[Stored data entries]
────────────────

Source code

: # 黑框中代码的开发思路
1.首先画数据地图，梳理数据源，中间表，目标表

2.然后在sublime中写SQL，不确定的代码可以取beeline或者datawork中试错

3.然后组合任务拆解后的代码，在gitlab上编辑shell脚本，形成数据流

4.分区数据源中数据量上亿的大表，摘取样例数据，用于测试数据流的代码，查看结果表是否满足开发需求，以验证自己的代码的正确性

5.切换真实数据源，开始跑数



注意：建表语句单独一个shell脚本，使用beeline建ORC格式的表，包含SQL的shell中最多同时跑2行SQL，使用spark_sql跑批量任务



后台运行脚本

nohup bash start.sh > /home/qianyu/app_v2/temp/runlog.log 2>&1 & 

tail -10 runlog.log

────────────────

● **AIM OF THE TASK**
Extract every line from the one containing "2.然后在sublime中写" through the last line of the data, inclusive, exactly as written.

● **SOLUTION TO THE EXERCISE**
2.然后在sublime中写SQL，不确定的代码可以取beeline或者datawork中试错

3.然后组合任务拆解后的代码，在gitlab上编辑shell脚本，形成数据流

4.分区数据源中数据量上亿的大表，摘取样例数据，用于测试数据流的代码，查看结果表是否满足开发需求，以验证自己的代码的正确性

5.切换真实数据源，开始跑数



注意：建表语句单独一个shell脚本，使用beeline建ORC格式的表，包含SQL的shell中最多同时跑2行SQL，使用spark_sql跑批量任务



后台运行脚本

nohup bash start.sh > /home/qianyu/app_v2/temp/runlog.log 2>&1 & 

tail -10 runlog.log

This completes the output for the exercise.